Streichquartett e-Moll, op. 59,2 | Kammermusikführer - Villa Musica Rheinland-Pfalz

Ludwig van Beethoven

Streichquartett e-Moll, op. 59,2

Quartett e-Moll für zwei Violinen, Viola und Violoncello , op. 59,2

Besetzung:

Werkverzeichnisnummer: 171

Satzbezeichnungen

1. Allegro

2. Molto Adagio. Si tratta questo pezzo con molto di sentimento

3. Allegretto – Maggiore (Thème russe)

4. Finale. Presto – Più presto

Erläuterungen

„FLICKWERK EINES WAHNSINNIGEN“ nannten die Zeitgenossen Beethovens Streichquartette op. 59 nach dem ersten Hören bzw. Durchspielen. Von der irritierenden Wirkung, die diese Werke auf die damaligen Hörer ausübten, machen wir uns heute keine Vorstellungen mehr, da sie uns als klassischer Höhepunkt des Beethoven’schen Quartettschaffens gelten. Die Zuhörer damals waren jedoch durchweg irritiert, ja von manchen Stellen förmlich belustigt, fanden es „schade um das Geld“ oder glaubten an einen Beethoven’schen Scherz. Noch 1821, 15 Jahre, nachdem es komponiert worden war, heißt es von einer Aufführung des e-Moll-Quartetts, op. 59, 2: „Mit merkwürdiger Stille lauschte alles den, oft etwas bizarren Tönen“. Anfang 1807, als Beethoven die Werke gerade vollendet hatte, munkelte die Presse schon: „Auch ziehen drey neue, sehr lange und schwierige Beethovensche Violinquartetten, dem russischen Botschafter, Graf Rasumowsky zugeeignet, die Aufmerksamkeit aller Kenner an sich. Sie sind tief gedacht und trefflich gearbeitet, aber nicht allgemeinfasslich…“.

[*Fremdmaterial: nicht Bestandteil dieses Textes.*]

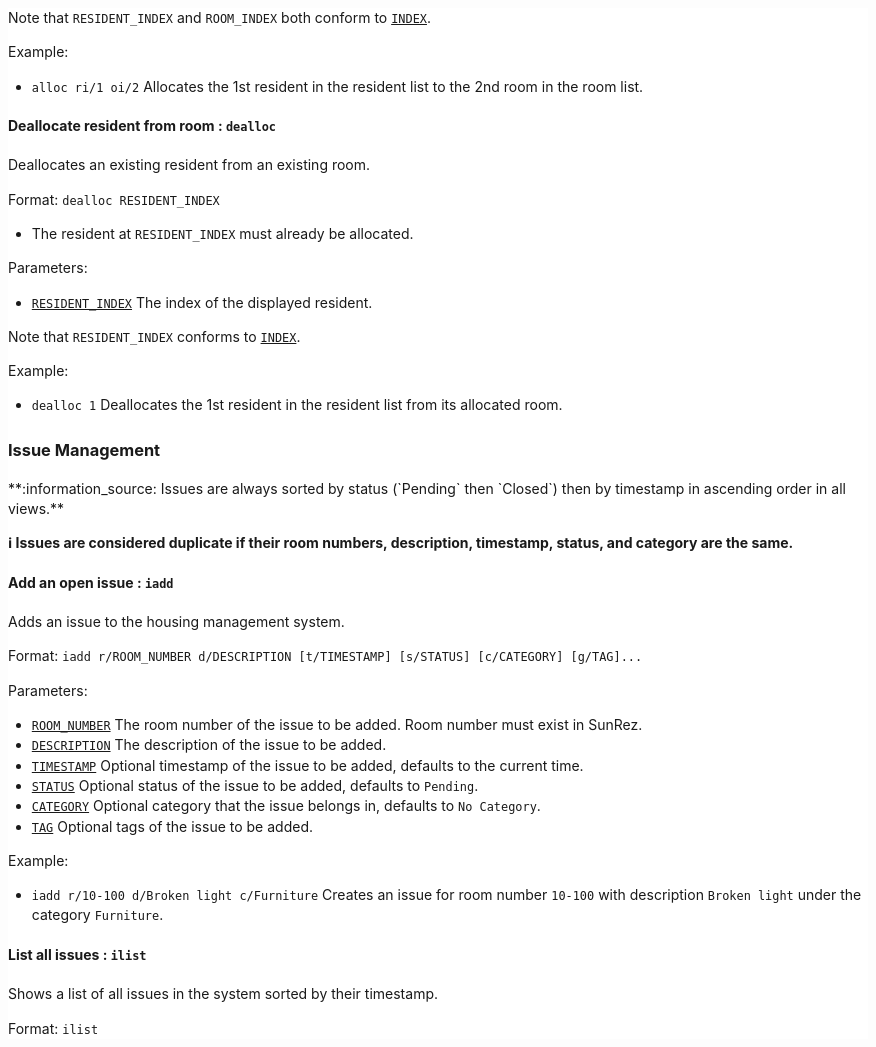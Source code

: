 Note that `RESIDENT_INDEX` and `ROOM_INDEX` both conform to [`INDEX`](#index).

Example:
* `alloc ri/1 oi/2` Allocates the 1st resident in the resident list to the 2nd room in the room list.

#### Deallocate resident from room : `dealloc`
Deallocates an existing resident from an existing room.

Format: `dealloc RESIDENT_INDEX`
* The resident at `RESIDENT_INDEX` must already be allocated.

Parameters:
* [`RESIDENT_INDEX`](#index) The index of the displayed resident.

Note that `RESIDENT_INDEX` conforms to [`INDEX`](#index).

Example:
* `dealloc 1` Deallocates the 1st resident in the resident list from its allocated room.

### Issue Management
<div markdown="block" class="alert alert-info">
**:information_source: Issues are always sorted by status (`Pending` then `Closed`) then by timestamp in ascending order in all views.**

**:information_source: Issues are considered duplicate if their room numbers, description, timestamp, status, and category are the same.**
</div>

#### Add an open issue : `iadd`

Adds an issue to the housing management system.

Format: `iadd r/ROOM_NUMBER d/DESCRIPTION [t/TIMESTAMP] [s/STATUS] [c/CATEGORY] [g/TAG]...`

Parameters:
* [`ROOM_NUMBER`](#room_number) The room number of the issue to be added. Room number must exist in SunRez.
* [`DESCRIPTION`](#description) The description of the issue to be added.
* [`TIMESTAMP`](#timestamp) Optional timestamp of the issue to be added, defaults to the current time.
* [`STATUS`](#status) Optional status of the issue to be added, defaults to `Pending`.
* [`CATEGORY`](#category) Optional category that the issue belongs in, defaults to `No Category`.
* [`TAG`](#tag) Optional tags of the issue to be added.

Example:
* `iadd r/10-100 d/Broken light c/Furniture`
  Creates an issue for room number `10-100` with description `Broken light` under the category `Furniture`.


#### List all issues : `ilist`

Shows a list of all issues in the system sorted by their timestamp.

Format: `ilist`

Drei Dinge waren es, die das Unverständnis der Zeitgenossen provozierten: die Länge der Stücke – im e-Moll-Quartett vor allem die Ausdehnung des Adagio-Satzes und des Scherzos -; die ungewöhnlichen, in ihrer Expressivität völlig neuartigen Themen, wie etwa das schroffe Hauptthema des Kopfsatzes im e-Moll-Quartett; und schließlich der Klang, der hier nicht mehr aus Melodie und Begleitung im Wechsel mit kontrapunktischen Abschnitten besteht, wie noch in Beethovens frühen Quartetten, sondern aus Konglomeraten, in denen der Charakter der Einzelstimme im Ganzen aufgehoben ist. Viele Musiker sträubten sich gegen diesen neuen Quartettklang, und nur wenige erkannten den besonderen Gehalt dieser Werke, die auf das intime Quartettgenre den weltanschaulichen Anspruch der Sinfonie übertrugen.
So beruht der Kopfsatz des e-Moll-Quartetts mit seinen riesigen Durchführungspartien auf sinfonischen Techniken, der Tanzsatz nimmt die fünfteilige Form des Sinfonie-Scherzos an, und das Finale distanziert sich von jeder leichtgewichtigen Rondomanier. Im Zentrum aber steht das Molto adagio, dem Beethoven die Anweisung „Man spiele dieses Stück mit viel Gefühl“ hinzusetzen ließ. Dieses Adagio in der feierlichen Tonart E-Dur entstammt unverkennbar einer quasi-sakralen Ausdruckssphäre, beinahe wie ein Messensatz. Angeblich fiel es Beethoven ein, „als er einst den gestirnten Himmel betrachtete und an die Harmonie der Sphären dachte.“ (Czerny) Diese berühmte Anekdote ist jedoch nur ein Bild für die im Streichquartett neuartige sakrale Aura.

Als Huldigung an den Auftraggeber, Graf Rasumsowksy, hat Beethoven im Trio des Scherzos eine russische Melodie zitiert. Es ist ein Volkslied, das Mussorgsky später als Krönungshymne in seiner Oper Boris Godunow verarbeitete.